The amount of kolaches made and sold a day fluctuates up and down — they might sell triple the kolaches on a Saturday that they’d sell on a Tuesday, for instance — but Hruska estimated that they average about 1,000 kolaches sold a day.
He also said it’s a common misconception that they close when they sell out, but they’ve learned how to manage the demand. While they may sell out of a particular flavor, “there’ll always be something there to come and enjoy” until they close at noon.
Any leftover kolaches, Hruska said, go to employees or to surrounding businesses. They’d like to donate leftovers to charities, but the laws regarding how fresh food can be donated are stringent, he added.
Flavors to try
Hruska said kolaches have become popular in Utah because he and his siblings carved out that niche for themselves.

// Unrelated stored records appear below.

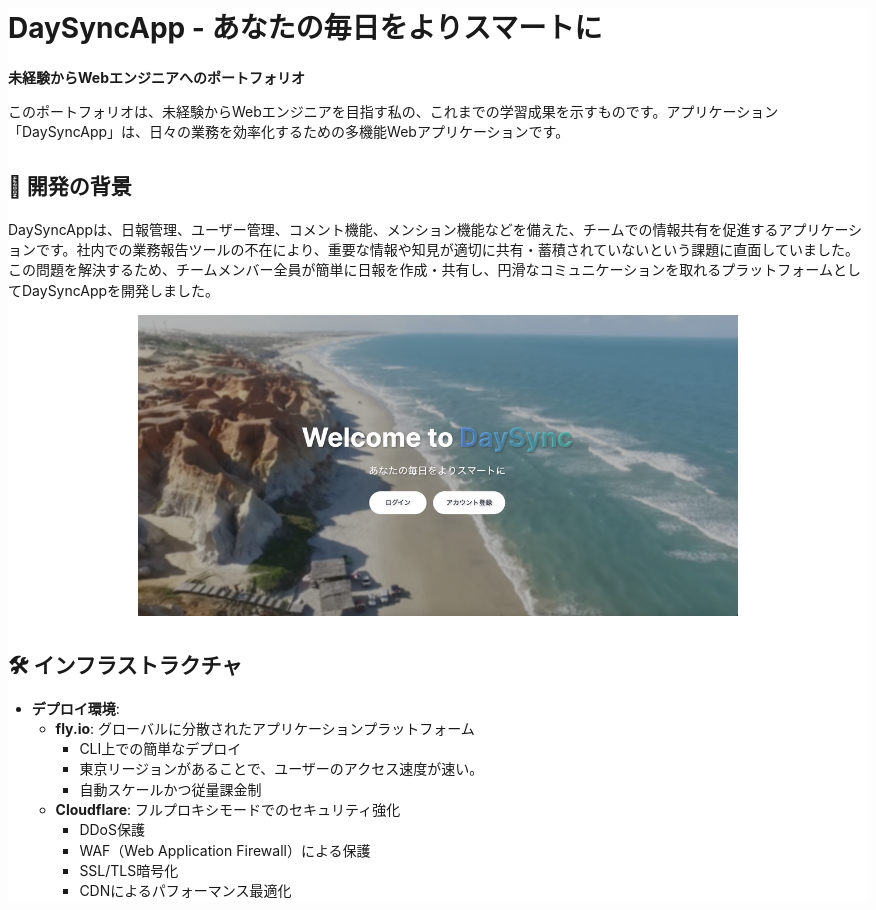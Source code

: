 # DaySyncApp - あなたの毎日をよりスマートに

**未経験からWebエンジニアへのポートフォリオ**


このポートフォリオは、未経験からWebエンジニアを目指す私の、これまでの学習成果を示すものです。アプリケーション「DaySyncApp」は、日々の業務を効率化するための多機能Webアプリケーションです。

## 🚀 開発の背景
DaySyncAppは、日報管理、ユーザー管理、コメント機能、メンション機能などを備えた、チームでの情報共有を促進するアプリケーションです。社内での業務報告ツールの不在により、重要な情報や知見が適切に共有・蓄積されていないという課題に直面していました。この問題を解決するため、チームメンバー全員が簡単に日報を作成・共有し、円滑なコミュニケーションを取れるプラットフォームとしてDaySyncAppを開発しました。

<div style="text-align: center;">
  <img src="./images/top_page.png" alt="DaySyncApp トップ画面" width="600">
</div>

## 🛠️ インフラストラクチャ

* **デプロイ環境**:
  * **fly.io**: グローバルに分散されたアプリケーションプラットフォーム
    * CLI上での簡単なデプロイ
    * 東京リージョンがあることで、ユーザーのアクセス速度が速い。
    * 自動スケールかつ従量課金制
  * **Cloudflare**: フルプロキシモードでのセキュリティ強化
    * DDoS保護
    * WAF（Web Application Firewall）による保護
    * SSL/TLS暗号化
    * CDNによるパフォーマンス最適化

They’re also “really proud of how we treat our people,” he said. “[We’re] not only a safe place for workers, but a safe place for customers to come in and just eat and not feel looked down upon.”
For people new to his stores, Hruska recommended trying their two most popular flavors: the bacon, egg and cheese kolache and the raspberry kolache.
He said his personal favorite, however, is the plain cream cheese kolache, because that’s the flavor he grew up eating.
Poss said his favorite savory flavors are the sausage and gravy kolache and the sausage and jalapeno kolache; his favorite sweet flavors are the maple pecan and the cinnamon.
Aside from enjoying their many variations, Poss added that kolaches helped him find a deeper love for cooking.
“The significance that kolaches hold to me is how pure and simple [they] are,” he said. “And [they’re] just so quick and easy.”